Part of my problem is that I'm planning two, or maybe three, week long trips into the Wilderness Areas of Idaho this summer. Having a saddle break 3 miles from your rig is an inconvenience. Having a saddle break 3 days out can be a disaster. And I don't much trust Black Forest saddles after this little incident. And finding out that Black Forest doesn't trust them enough to stand behind them certainly doesn't help! 

Sorry for the disertation.


----------



## QOS

Sailorgriz, thank God you weren't hurt. Wow...could have been ugly. 

Would you be interested at all in Aussie Saddles? I have two that do not fit The Biscuit. They were for Dashing Big Red, my former gelding. Red is 15.3 hh and a good sized boy. One of the Aussies is a Down Under Wizzard Poley with a horn and is 18" and has all the bells and whistles (the woolie leg protectors, breast strap, suede stirrup pads) and the 19" is a Kimberly Stock saddle that doesn't have a horn and is a synthetic. They are both UBER comfortable and the only reason I didn't use them for Biscuit is they just don't fit!!!

Send me a PM if you are interested. Glad you weren't hurt and hopefully they will replace you saddle - seems like at the least they should repair!


----------



## Painted Horse

A good western saddle is hard to beat for packing and trail riding.
Check you local classified and see whats for sale in the area.
Here in Northern Utah. a local TV/Radio station has a website with classifeds. way better than Craigs list. Classifieds for Utah, Idaho, and Wyoming - ksl.com I bought a couple extra saddles off here for $600 from a lady getting out of horses. They were almost new, hardly been used. I'll bet she hadn't ridden 15 times in either one. One was a Reinsman and the other was a Tucker. Both sell new for $1500 to $1700 

My kids have grown up and I just needed more larger saddles.
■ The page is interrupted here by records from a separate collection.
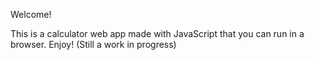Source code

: Welcome!

This is a calculator web app made with JavaScript that you can run in a browser. Enjoy!
(Still a work in progress)
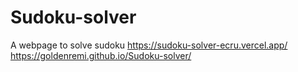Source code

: # Sudoku-solver
A webpage to solve sudoku
https://sudoku-solver-ecru.vercel.app/
https://goldenremi.github.io/Sudoku-solver/
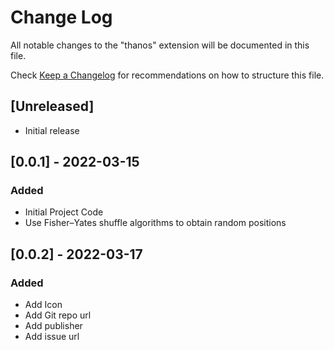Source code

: # Change Log

All notable changes to the "thanos" extension will be documented in this file.

Check [Keep a Changelog](http://keepachangelog.com/) for recommendations on how to structure this file.

## [Unreleased]

- Initial release

## [0.0.1] - 2022-03-15
### Added
- Initial Project Code
- Use Fisher–Yates shuffle algorithms to obtain random positions


## [0.0.2] - 2022-03-17
### Added
- Add Icon
- Add Git repo url
- Add publisher
- Add issue url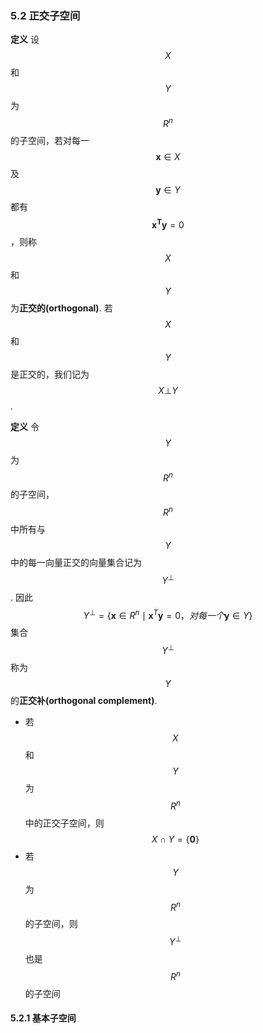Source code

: 

### 5.2 正交子空间

**定义** 设$$X$$和$$Y$$为$$R^n$$的子空间，若对每一$$\boldsymbol{x} \in X$$及$$\boldsymbol{y} \in Y$$都有$$\boldsymbol{x^Ty} = 0$$，则称$$X$$和$$Y$$为**正交的(orthogonal)**. 若$$X$$和$$Y$$是正交的，我们记为$$X\bot Y$$.

**定义** 令$$Y$$为$$R^n$$的子空间，$$R^n$$中所有与$$Y$$中的每一向量正交的向量集合记为$$Y^\bot$$. 因此
$$
Y^\bot = \{\boldsymbol{x} \in R^n\mid \boldsymbol{x}^T\boldsymbol{y} = 0，对每一个\boldsymbol{y} \in Y\}
$$集合$$Y^\bot$$称为$$Y$$的**正交补(orthogonal complement)**.

* 若$$X$$和$$Y$$为$$R^n$$中的正交子空间，则$$X \cap Y = \{\boldsymbol{0}\}$$
* 若$$Y$$为$$R^n$$的子空间，则$$Y^\bot$$也是$$R^n$$的子空间

#### 5.2.1 基本子空间






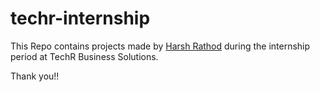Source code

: # techr-internship
This Repo contains projects made by [Harsh Rathod](https://www.linkedin.com/in/rathodharsh/) during the internship period at TechR Business Solutions.

Thank you!!

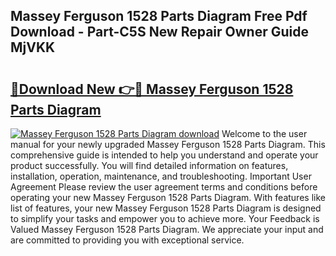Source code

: ## Massey Ferguson 1528 Parts Diagram Free Pdf Download - Part-C5S New Repair Owner Guide MjVKK

# <h2><a href="http://dfq202.blite.top/?on=Massey+Ferguson+1528+Parts+Diagram">🔗Download New 👉🔴 Massey Ferguson 1528 Parts Diagram</a></h2>

[![Massey Ferguson 1528 Parts Diagram download](https://i.imgur.com/lujVjoI.png)](http://dfq202.blite.top/?on=Massey+Ferguson+1528+Parts+Diagram)
Welcome to the user manual for your newly upgraded Massey Ferguson 1528 Parts Diagram. This comprehensive guide is intended to help you understand and operate your product successfully. You will find detailed information on features, installation, operation, maintenance, and troubleshooting. Important User Agreement Please review the user agreement terms and conditions before operating your new Massey Ferguson 1528 Parts Diagram. With features like list of features, your new Massey Ferguson 1528 Parts Diagram is designed to simplify your tasks and empower you to achieve more. Your Feedback is Valued Massey Ferguson 1528 Parts Diagram. We appreciate your input and are committed to providing you with exceptional service.
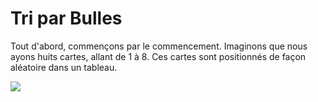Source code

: # Tri par Bulles 

Tout d'abord, commençons par le commencement. Imaginons que nous ayons huits cartes, allant de 1 à 8. Ces cartes sont positionnés de façon aléatoire dans un tableau.

![](~./sites/lab/cartes.png)

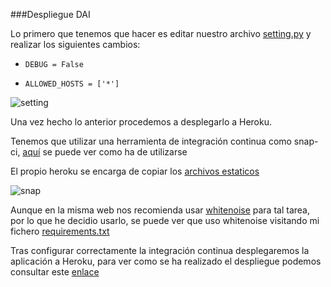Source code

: ###Despliegue DAI

Lo primero que tenemos que hacer es editar nuestro archivo [setting.py](../proyectoDAI/settings.py) y realizar los siguientes cambios:

* `DEBUG = False`

* `ALLOWED_HOSTS = ['*']`

![setting](http://i1045.photobucket.com/albums/b460/Alejandro_Casado/setting_zpslcajqoro.png)

Una vez hecho lo anterior procedemos a desplegarlo a Heroku.

Tenemos que utilizar una herramienta de integración continua como snap-ci, [aquí](integracion-continua.md#snap-ci) se puede ver como ha de utilizarse

El propio heroku se encarga de copiar los [archivos estaticos](https://devcenter.heroku.com/articles/django-assets#automatic-collectstatic)

![snap](http://i1045.photobucket.com/albums/b460/Alejandro_Casado/heroku_zpsiz9mqjp4.png) 


Aunque en la misma web nos recomienda usar [whitenoise](https://devcenter.heroku.com/articles/django-assets#whitenoise) para tal tarea, por lo que he decidio usarlo, se puede ver que uso whitenoise visitando mi fichero [requirements.txt](../requirements.txt)

Tras configurar correctamente la integración continua desplegaremos la aplicación a Heroku, para ver como se ha realizado el despliegue podemos consultar este [enlace](despliegue-heroku.md#despliegue-heroku)

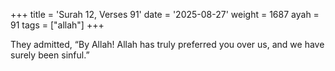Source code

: +++
title = 'Surah 12, Verses 91'
date = '2025-08-27'
weight = 1687
ayah = 91
tags = ["allah"]
+++

They admitted, “By Allah! Allah has truly preferred you over us, and we have surely been sinful.”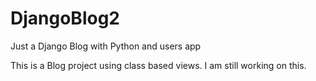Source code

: # DjangoBlog2
Just a Django Blog with Python and users app

This is a Blog project using class based views.   I am still working on this. 
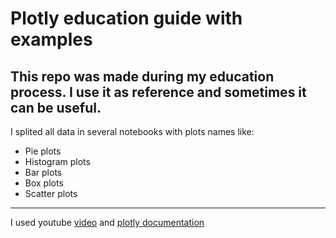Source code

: # Plotly education guide with examples
This repo was made during my education process. I use it as reference and sometimes it can be useful. 
------

I splited all data in several notebooks with plots names like:
* Pie plots
* Histogram plots
* Bar plots
* Box plots
* Scatter plots


------

I used youtube [video](https://www.youtube.com/watch?v=GGL6U0k8WYA&t=2389s) and [plotly documentation](https://plotly.com/python/)

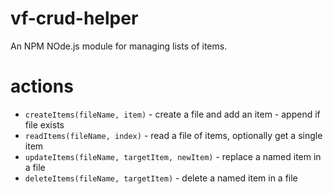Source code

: # vf-crud-helper
An NPM NOde.js module for managing lists of items.

# actions

 -  `createItems(fileName, item)` - create a file and add an item - append if file exists
 -  `readItems(fileName, index)` - read a file of items, optionally get a single item
 -  `updateItems(fileName, targetItem, newItem)` - replace a named item in a file
 -  `deleteItems(fileName, targetItem)` - delete a named item in a file
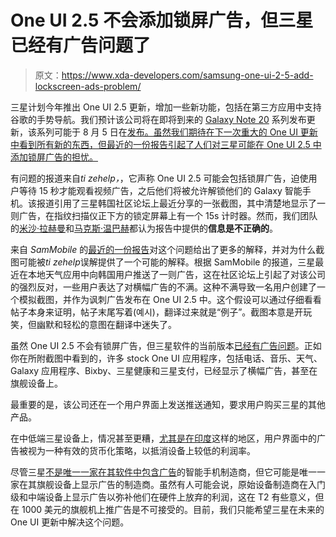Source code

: # One UI 2.5 不会添加锁屏广告，但三星已经有广告问题了

> 原文：<https://www.xda-developers.com/samsung-one-ui-2-5-add-lockscreen-ads-problem/>

三星计划今年推出 One UI 2.5 更新，增加一些新功能，包括在第三方应用中支持谷歌的手势导航。我们预计该公司将在即将到来的 [Galaxy Note 20](https://www.xda-developers.com/tag/samsung-galaxy-note20/) 系列发布更新，该系列可能于 8 月 5 日在[发布。虽然我们期待在下一次重大的 One UI 更新中看到所有新的东西，但最近的一份报告](https://www.xda-developers.com/samsung-galaxy-note-20-fold-2-unpacked-online/)[引起了人们对三星可能在 One UI 2.5 中添加锁屏广告的担忧。](https://www.tizenhelp.com/one-ui-2-5-leak-suggests-ads-are-coming-on-samsung-phones/)

有问题的报道来自*ti zehelp，*，它声称 One UI 2.5 可能会包括锁屏广告，迫使用户等待 15 秒才能观看视频广告，之后他们将被允许解锁他们的 Galaxy 智能手机。该报道引用了三星韩国社区论坛上最近分享的一张截图，其中清楚地显示了一则广告，在指纹扫描仪正下方的锁定屏幕上有一个 15s 计时器。然而，我们团队的[米沙·拉赫曼](https://www.xda-developers.com/author/mishaalrahman/)和[马克斯·温巴赫](https://www.xda-developers.com/author/mweinbach/)都认为报告中提供的**信息是不正确的**。

来自 *SamMobile* 的[最近的一份报告](https://www.sammobile.com/news/no-one-ui-2-5-isnt-going-to-put-ads-lock-screen/?__cf_chl_jschl_tk__=34c800cf46cc81709c6bde1c2b85ecabbf4c8e1c-1591687603-0-AW0mKxBry2j5Si7MD56xm8-q0JyrmKVVS9mYLEEHKAkyrDhddsHy1soA6en_BSFhuc6kteb2TLcQaDiR-PkGh5PFlCa0tbF37jDfsXPO8mefzGrrABLHBmdobS1TDN1YV-9Paav5L2PnTVvtsQhbTGvYineo7roNvoJSi8ouHYPyqAbISueIchhB17yaK-Lt-3Lmvyns2aF3nWQKCWPLZ3xLAdHuEEwABxHQfyMtXoFG0AB8oWog3BmTu48JshiMYvoyoJ1kYSDtkjF9IJvX2NPl_mVyfvbC_wnzz-zwjFtURXbEJjyjhYjzAH6WChrdocPiOh71jsNLVPxqUw_7N8IYrXAIXmLQ-KIhehSxx0b4)对这个问题给出了更多的解释，并对为什么截图可能被*ti zehelp*误解提供了一个可能的解释。根据 SamMobile 的报道，三星最近在本地天气应用中向韩国用户推送了一则广告，这在社区论坛上引起了对该公司的强烈反对，一些用户表达了对横幅广告的不满。这种不满导致一名用户创建了一个模拟截图，并作为讽刺广告发布在 One UI 2.5 中。这个假设可以通过仔细看看帖子本身来证明，帖子末尾写着(예시)，翻译过来就是“例子”。截图本意是开玩笑，但幽默和轻松的意图在翻译中迷失了。

虽然 One UI 2.5 不会有锁屏广告，但三星软件的当前版本[已经有广告问题](https://twitter.com/MaxWinebach/status/1269854482713718784)。正如你在所附截图中看到的，许多 stock One UI 应用程序，包括电话、音乐、天气、Galaxy 应用程序、Bixby、三星健康和三星支付，已经显示了横幅广告，甚至在旗舰设备上。

最重要的是，该公司还在一个用户界面上发送推送通知，要求用户购买三星的其他产品。

在中低端三星设备上，情况甚至更糟，[尤其是在印度](https://www.xda-developers.com/samsung-galaxy-s10-lite-review/)这样的地区，用户界面中的广告被视为一种有效的货币化策略，以抵消设备上较低的利润率。

尽管三星[不是唯一一家在其软件中包含广告](https://www.xda-developers.com/xiaomi-one-click-button-turn-off-all-ads-in-miui-system-apps/)的智能手机制造商，但它可能是唯一一家在其旗舰设备上显示广告的制造商。虽然有人可能会说，原始设备制造商在入门级和中端设备上显示广告以弥补他们在硬件上放弃的利润，这在 T2 有些意义，但在 1000 美元的旗舰机上推广告是不可接受的。目前，我们只能希望三星在未来的 One UI 更新中解决这个问题。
Lots of folks getting out of horses because they can't afford them in todays ecconomy. They are often happy to take what they can get for their tack.


----------



## equus717

Yikes. I was considering getting a treeless western saddle but now am hesitating since seeing these pictures. I hope you find a good saddle to replace the one you had.


----------



## RoxanneElizabeth

I hope they are able to repair the saddle at a affordable price!


----------



## SailorGriz

Well, well. Black Forest saddles says that when the pommel rips off of one of their saddles they won't cover it under warranty. Makes me wonder what they DO cover, but that's a different story.

They do, however, have a "goodwill" policy that works like this: they determine what shipping and repairs would cost and subtract that from the cost of a new saddle--then credit you the difference to apply toward the saddle of your choice.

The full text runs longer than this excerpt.